What are super heroes? They are usually young boys who fight villains with strength, flight, and/or guns. Their abilities are so great that most are able to save the world. Sometimes, they do not have any super powers at all. But they are called a hero because they face the challenges society puts on their weak and innocent subjects.
A hero is a heroic person or a powerful main fictional character who, faced with real adversity, combats through heroic acts of strength, courage, or imagination. As other previously solely gender-specific words, hero is used to describe any male, although hero usually refers to men. However, women who are true-blooded heroes can also be called heroes too. Usually, hero acts out of a personal conviction of rectifying wrongs or upholding justice. It could also mean displaying a special talent such as bravery, skill in music or in sports, or artistic genius. Some heroes are mythological creatures like the fairy, the serpent and the goat, while others are characters created by a writer or a cartoonist.
We can call our tenacious courage heroes, but in actuality all tenacious courage is not a special breed. Every one of us has within us a little amount of heroic imagination, so to speak, and we use it to our advantage when we need to. When we are badly injured in an accident, our tenacious courage to live on has us going toward life after death. We fight our way through to the next day and continue to live heroically over the years as our ancestors did.
There is another form of heroism that is more rare among men than among women, which is the heroic deed. This form of courage is sometimes difficult to recognize, since we tend to think of heroic acts as heroic imagination. A man rescuing a damsel in distress from a burning building or a woman running towards a hostile mob is an example of heroic imagination. But if such an event had actually happened, the man would have been regarded a hero. And if he or she had died in the process, their death would have been deemed just as heroic. But in this case, the man or woman acts out of love for humanity and the greater good, whereas in the example of the damsel in distress, her situation would have been understandable only as a result of her own lack of appreciation of the situation.

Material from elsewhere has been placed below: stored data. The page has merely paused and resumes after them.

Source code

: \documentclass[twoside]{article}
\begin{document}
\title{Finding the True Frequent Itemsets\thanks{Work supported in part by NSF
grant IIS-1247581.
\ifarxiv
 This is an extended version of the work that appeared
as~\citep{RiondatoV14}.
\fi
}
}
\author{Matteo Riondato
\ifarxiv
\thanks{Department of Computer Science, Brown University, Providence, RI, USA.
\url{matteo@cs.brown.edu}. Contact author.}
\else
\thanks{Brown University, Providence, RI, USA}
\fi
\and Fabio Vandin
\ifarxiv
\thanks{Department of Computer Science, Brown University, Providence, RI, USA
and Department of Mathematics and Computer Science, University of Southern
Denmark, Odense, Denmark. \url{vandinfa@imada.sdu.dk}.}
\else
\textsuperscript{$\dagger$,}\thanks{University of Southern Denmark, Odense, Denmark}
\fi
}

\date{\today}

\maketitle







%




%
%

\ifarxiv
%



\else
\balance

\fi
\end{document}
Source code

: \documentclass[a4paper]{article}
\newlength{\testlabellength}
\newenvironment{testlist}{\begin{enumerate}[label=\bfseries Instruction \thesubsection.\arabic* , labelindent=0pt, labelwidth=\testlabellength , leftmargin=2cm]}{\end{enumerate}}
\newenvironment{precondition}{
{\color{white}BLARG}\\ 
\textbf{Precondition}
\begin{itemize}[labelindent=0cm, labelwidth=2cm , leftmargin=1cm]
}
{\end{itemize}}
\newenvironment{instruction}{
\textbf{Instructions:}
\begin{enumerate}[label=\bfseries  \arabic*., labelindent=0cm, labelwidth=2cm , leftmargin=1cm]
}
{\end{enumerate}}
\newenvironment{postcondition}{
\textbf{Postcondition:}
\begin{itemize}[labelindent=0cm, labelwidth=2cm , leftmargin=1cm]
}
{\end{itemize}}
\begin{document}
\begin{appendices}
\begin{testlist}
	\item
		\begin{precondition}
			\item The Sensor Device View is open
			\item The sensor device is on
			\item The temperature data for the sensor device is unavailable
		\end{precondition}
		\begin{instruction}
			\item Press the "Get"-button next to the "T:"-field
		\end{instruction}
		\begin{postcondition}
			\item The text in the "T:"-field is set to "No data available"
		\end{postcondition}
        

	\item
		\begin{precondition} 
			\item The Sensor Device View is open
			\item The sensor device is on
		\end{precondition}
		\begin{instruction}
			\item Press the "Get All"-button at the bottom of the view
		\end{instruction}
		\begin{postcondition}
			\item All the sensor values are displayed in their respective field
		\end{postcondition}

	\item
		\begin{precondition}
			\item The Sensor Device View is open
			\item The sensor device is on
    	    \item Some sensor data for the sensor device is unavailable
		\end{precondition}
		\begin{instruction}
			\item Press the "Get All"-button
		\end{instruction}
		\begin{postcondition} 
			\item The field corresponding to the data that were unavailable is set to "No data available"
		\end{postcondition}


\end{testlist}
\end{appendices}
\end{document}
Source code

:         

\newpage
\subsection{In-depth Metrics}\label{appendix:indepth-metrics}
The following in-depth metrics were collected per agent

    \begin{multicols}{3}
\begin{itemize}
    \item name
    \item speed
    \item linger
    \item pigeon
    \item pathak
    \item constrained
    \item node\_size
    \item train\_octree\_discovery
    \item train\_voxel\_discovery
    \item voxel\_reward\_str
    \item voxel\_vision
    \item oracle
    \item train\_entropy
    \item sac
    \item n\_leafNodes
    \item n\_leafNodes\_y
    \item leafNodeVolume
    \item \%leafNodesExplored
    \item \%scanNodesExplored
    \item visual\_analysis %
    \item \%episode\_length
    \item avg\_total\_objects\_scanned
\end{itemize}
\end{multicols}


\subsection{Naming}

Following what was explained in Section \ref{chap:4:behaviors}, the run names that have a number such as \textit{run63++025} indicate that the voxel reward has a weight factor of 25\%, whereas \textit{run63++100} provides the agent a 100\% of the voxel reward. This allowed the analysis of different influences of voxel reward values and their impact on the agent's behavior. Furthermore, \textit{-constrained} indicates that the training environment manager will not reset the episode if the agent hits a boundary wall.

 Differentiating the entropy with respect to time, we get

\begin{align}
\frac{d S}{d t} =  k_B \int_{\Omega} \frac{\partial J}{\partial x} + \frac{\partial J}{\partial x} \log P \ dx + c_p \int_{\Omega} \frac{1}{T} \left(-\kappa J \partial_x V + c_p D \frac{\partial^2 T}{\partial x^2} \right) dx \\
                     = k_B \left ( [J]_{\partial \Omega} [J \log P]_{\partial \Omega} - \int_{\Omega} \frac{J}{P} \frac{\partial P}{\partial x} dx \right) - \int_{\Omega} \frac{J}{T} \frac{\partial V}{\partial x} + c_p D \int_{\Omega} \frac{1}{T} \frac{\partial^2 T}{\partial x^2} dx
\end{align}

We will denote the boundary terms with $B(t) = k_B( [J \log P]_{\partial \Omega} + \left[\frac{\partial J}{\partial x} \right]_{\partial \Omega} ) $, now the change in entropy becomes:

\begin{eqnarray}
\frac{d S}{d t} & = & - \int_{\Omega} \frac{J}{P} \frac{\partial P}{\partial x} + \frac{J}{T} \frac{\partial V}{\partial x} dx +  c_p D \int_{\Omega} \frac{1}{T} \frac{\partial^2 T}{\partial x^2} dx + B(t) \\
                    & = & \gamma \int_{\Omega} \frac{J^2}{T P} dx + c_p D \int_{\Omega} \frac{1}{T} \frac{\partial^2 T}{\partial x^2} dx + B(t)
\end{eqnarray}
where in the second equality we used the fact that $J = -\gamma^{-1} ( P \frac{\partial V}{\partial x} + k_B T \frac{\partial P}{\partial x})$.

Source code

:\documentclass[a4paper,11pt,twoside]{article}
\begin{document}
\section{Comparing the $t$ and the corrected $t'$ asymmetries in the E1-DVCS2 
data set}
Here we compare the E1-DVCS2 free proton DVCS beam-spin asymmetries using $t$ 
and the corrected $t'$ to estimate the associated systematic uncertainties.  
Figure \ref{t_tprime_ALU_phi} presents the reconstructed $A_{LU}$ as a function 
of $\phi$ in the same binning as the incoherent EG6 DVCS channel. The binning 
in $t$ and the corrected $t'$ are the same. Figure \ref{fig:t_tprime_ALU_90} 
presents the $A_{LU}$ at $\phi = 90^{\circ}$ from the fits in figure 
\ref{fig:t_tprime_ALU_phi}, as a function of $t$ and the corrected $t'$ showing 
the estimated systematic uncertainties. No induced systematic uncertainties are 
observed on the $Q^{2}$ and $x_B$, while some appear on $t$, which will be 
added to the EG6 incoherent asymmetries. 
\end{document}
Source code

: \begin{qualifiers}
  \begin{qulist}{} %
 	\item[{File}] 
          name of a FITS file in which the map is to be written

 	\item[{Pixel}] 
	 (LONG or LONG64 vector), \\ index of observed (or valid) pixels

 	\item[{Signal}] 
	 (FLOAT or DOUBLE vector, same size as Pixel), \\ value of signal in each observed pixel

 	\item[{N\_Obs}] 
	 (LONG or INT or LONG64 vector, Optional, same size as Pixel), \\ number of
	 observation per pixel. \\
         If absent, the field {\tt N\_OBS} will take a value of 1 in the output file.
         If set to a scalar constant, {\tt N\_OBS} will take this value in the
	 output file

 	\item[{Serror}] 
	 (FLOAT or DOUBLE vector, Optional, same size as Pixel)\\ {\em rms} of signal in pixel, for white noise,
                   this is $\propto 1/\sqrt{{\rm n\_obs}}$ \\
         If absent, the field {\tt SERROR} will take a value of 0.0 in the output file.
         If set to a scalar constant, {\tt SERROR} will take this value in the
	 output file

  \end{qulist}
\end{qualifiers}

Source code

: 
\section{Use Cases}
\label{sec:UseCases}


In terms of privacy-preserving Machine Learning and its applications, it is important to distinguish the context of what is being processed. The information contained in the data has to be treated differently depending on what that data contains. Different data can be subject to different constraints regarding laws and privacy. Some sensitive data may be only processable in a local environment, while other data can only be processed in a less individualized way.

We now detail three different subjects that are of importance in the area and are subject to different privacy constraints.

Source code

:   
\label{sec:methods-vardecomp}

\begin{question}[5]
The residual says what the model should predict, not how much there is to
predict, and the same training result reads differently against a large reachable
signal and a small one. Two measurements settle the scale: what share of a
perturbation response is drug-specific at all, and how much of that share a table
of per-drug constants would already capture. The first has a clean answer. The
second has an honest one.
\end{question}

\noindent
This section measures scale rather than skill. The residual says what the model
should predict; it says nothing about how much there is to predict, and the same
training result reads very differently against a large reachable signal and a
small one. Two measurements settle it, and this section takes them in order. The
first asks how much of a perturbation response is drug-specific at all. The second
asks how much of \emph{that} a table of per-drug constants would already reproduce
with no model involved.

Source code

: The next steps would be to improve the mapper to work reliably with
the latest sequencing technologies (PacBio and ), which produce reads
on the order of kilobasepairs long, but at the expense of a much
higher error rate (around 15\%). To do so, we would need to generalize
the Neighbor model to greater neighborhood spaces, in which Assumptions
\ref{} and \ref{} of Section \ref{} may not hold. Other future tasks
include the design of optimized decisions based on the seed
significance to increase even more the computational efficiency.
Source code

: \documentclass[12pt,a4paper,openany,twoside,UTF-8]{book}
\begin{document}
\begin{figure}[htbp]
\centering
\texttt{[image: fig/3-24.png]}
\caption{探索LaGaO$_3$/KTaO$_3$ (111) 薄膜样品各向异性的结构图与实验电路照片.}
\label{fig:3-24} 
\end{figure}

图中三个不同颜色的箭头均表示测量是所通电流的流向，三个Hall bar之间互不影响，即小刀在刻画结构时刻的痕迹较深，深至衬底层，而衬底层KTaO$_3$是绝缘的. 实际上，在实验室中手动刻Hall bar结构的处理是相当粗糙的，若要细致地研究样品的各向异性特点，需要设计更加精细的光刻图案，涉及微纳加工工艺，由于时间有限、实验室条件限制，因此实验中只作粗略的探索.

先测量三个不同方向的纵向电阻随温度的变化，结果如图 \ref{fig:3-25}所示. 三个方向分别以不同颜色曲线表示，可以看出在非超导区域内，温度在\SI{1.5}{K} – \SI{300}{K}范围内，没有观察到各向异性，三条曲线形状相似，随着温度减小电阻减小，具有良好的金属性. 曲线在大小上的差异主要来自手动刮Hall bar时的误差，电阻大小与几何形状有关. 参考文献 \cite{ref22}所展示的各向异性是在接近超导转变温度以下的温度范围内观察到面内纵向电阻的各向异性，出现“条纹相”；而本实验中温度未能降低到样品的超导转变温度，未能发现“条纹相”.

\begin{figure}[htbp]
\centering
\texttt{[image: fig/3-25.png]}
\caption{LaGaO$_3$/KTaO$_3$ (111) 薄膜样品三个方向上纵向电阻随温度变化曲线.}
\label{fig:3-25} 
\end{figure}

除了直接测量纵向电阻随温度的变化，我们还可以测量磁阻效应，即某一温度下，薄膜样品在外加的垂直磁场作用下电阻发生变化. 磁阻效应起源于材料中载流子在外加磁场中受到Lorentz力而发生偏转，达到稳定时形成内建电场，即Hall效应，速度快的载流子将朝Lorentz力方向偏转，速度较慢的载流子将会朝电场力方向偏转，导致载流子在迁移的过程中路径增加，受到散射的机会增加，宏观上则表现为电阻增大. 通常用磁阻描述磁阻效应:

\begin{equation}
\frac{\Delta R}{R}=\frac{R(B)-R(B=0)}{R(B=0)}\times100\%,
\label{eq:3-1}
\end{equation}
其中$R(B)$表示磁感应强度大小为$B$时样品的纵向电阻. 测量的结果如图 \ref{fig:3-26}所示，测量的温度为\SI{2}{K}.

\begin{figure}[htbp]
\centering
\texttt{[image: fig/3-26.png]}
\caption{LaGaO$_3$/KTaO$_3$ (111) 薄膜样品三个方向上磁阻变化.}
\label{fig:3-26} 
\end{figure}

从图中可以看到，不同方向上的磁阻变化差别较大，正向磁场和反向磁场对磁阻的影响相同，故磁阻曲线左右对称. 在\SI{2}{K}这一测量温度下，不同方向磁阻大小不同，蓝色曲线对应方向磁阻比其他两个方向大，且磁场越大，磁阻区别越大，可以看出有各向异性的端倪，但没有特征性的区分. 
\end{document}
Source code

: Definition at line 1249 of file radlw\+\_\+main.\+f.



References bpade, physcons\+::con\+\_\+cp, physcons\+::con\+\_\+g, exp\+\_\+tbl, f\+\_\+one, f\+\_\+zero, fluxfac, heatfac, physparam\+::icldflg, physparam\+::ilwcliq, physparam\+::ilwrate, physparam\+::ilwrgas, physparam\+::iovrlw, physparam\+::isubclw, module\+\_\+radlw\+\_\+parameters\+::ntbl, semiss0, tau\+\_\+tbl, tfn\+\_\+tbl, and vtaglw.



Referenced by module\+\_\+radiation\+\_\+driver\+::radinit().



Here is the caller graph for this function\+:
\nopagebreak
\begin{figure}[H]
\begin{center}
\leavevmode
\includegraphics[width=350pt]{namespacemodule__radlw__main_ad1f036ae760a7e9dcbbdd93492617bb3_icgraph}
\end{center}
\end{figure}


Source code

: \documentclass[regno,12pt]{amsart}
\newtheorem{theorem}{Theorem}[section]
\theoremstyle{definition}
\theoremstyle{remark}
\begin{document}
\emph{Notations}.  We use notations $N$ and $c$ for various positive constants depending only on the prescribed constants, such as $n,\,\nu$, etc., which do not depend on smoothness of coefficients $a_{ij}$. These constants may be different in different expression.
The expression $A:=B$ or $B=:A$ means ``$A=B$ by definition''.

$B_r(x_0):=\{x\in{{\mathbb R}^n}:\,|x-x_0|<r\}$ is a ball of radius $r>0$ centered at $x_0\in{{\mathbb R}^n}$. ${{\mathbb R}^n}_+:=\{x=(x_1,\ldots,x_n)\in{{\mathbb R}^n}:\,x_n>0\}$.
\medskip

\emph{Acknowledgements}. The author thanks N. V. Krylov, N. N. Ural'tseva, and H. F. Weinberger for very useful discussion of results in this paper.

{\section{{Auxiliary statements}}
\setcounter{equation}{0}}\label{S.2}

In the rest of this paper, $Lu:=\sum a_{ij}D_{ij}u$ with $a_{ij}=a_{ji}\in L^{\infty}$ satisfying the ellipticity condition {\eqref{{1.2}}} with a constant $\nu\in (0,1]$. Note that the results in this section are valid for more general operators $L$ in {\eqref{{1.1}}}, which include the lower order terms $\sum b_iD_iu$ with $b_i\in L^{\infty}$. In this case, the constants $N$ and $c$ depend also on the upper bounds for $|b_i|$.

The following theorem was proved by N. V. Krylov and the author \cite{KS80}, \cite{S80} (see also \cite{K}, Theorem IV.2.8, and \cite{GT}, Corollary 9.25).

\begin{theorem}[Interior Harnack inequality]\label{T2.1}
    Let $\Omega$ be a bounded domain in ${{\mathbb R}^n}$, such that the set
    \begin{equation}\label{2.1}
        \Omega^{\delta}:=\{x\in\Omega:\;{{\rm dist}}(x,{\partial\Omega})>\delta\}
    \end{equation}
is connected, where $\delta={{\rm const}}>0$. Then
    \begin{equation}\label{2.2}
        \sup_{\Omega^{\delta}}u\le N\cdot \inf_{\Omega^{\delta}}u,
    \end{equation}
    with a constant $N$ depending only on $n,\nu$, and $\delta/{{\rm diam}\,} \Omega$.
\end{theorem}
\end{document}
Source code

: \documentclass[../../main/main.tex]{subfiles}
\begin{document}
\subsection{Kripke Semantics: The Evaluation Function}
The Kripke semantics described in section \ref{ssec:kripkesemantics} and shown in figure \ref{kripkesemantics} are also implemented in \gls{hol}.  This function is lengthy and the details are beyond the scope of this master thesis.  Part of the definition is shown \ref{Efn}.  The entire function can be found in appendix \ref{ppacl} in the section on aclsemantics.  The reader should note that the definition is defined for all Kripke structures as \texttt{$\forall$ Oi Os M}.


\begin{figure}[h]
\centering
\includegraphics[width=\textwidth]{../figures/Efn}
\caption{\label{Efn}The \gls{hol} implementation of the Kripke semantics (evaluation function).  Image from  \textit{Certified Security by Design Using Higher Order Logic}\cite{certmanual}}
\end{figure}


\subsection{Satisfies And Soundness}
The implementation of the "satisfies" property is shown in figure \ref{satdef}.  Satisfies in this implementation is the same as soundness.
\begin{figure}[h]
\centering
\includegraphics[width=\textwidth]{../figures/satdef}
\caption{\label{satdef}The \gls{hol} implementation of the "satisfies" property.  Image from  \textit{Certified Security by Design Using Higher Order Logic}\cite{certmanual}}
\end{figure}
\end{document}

Women have their own special gift of heroic imagination, which is probably why they are so often the victims of terrible injuries and their rescuers. In fact, women are more courageous than men at times, because they have so many caring and supportive friends who rush to their help. They are ready to sacrifice almost anything for their friends. Their heroisms may include rescuing a drowning woman from a river, or a handicapped person from a wreck. Sometimes their rescuers are even known as heroes.
But sometimes a woman’s rescuer is not a heroic figure at all. It could be a malevolent stranger with malicious motives who has seized the opportunity to take advantage of her. A famous movie quotes the phrase “If it ain’t broke, don’t fix it.” If we take that expression to its literal meaning, it should certainly apply to our concept of heroism. Every time a person responds to a situation with bravery instead of selfishness or fear, they are being heroically, even if only in the mind of the audience.